How do I prove the following: If $V$ is $n$-dimensional, and $\alpha \in \Lambda ^{k} V$, if $\alpha \land \beta =0$ for all $\beta \in \Lambda ^{n-k}$ then $\alpha =0$.
For $k=1$, then we can form a basis of $V$ by $\alpha, v_{2}, ... , v_{n}$ and take $\beta = v_{2} \land ... \land v_{n}$ and then we get $\alpha \land \beta =\det\left(\alpha, v_{2}, ... , v_{n}\right)\neq 0$. But this approach doesn't help for $k>1$.
Any thoughts?
You can use basically the same idea. Fix $e_1,..,e_n$ a basis of $V$, then $(e_I)_{|I|=k}$ is a basis of $\wedge^k V$, where $e_{\{ i_1<..<i_k\}}=e_{i_1} \wedge ... \wedge e_{i_k}$.

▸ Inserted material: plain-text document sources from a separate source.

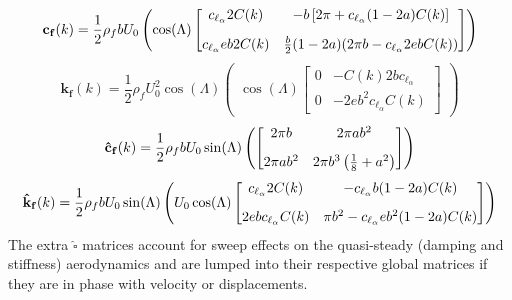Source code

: \documentclass[10pt]{article}
\newcommand{\mbf}[1]{\mathbf{#1}}
\newcommand{\be}{\begin{eqnarray}}
\newcommand{\ee}{\end{eqnarray}}
\begin{document}
\begin{equation}
	\label{eqn:FluidDamp}
	\mbf{c_f}(k) =
	\frac{1}{2}\rho_f b U_0
	\left(
	\begin{aligned}
			\cos(\Lambda)
			\begin{bmatrix}
				\vspace{3mm}c_{\ell_{\alpha}} 2 C(k) & -b \left[2 \pi + c_{\ell_{\alpha}} (1-2a) C (k)\right]     \\
				c_{\ell_{\alpha}} eb 2C(k)           & \frac{b}{2} (1-2a)(2 \pi b - c_{\ell_{\alpha}} 2 eb C (k))
			\end{bmatrix}
		\end{aligned}
	\right)
\end{equation}
%
\begin{equation}
	\label{eqn:FluidStiff}
	\mbf{k_f}(k) = \frac{1}{2}\rho_f U_0^2 \cos(\Lambda)
	\left(
	\begin{aligned}
			\cos(\Lambda)
			\begin{bmatrix}
				0 & -C(k)2b c_{\ell_{\alpha}}     \\
				0 & -2eb^2 c_{\ell_{\alpha}} C(k)
			\end{bmatrix}
		\end{aligned}
	\right)
\end{equation}
%
\be
\label{eqn:FluidSweep}
\mbf{\hat{c}_f}(k) =
\frac{1}{2}\rho_f b U_0
\sin(\Lambda)
\left(
\begin{aligned}
		\begin{bmatrix}
			\vspace{3mm}2 \pi b & 2 \pi ab^2                           \\
			2\pi ab^2           & 2\pi b^3\left(\frac{1}{8}+a^2\right)
		\end{bmatrix}
	\end{aligned}
\right)
\ee
%
\begin{eqnarray}
	\mbf{\hat{k}_f}(k) =
	\frac{1}{2}\rho_f b U_0
	\sin(\Lambda)
	\left(
	\begin{aligned}
			U_0 \cos(\Lambda)
			\begin{bmatrix}
				\vspace{3mm} c_{\ell_{\alpha}}2 C (k) & - c_{\ell_{\alpha}} b (1-2a)C(k)          \\
				2ebc_{\ell_{\alpha}} C (k)            & \pi b^2  -c_{\ell_{\alpha}}eb^2(1-2a)C(k)
			\end{bmatrix}
		\end{aligned}
	\right)
\end{eqnarray}
% 
The extra $\hat{\square}$ matrices account for sweep effects on the quasi-steady (damping and stiffness) aerodynamics and are lumped into their respective global matrices if they are in phase with velocity or displacements.
\end{document}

So there exists coefficients $(\lambda_I)_{|I|=k}$ such that $$\alpha=\sum_{I\subset \{1,...,n\},|I|=k} \lambda_I e_I.$$ Now, choose some $I$, applying the hypothesis for $\beta=e_{I^c}$, where $I^c$ is the complement of $I$ in $\{1,...,n\}$, we have $$0=\alpha \wedge e_{I^c}= \pm \lambda_I,$$ the sign being given by the signature of an appropriate permutation. In any case, $\lambda_I=0$ for all $I$, so $\alpha=0$.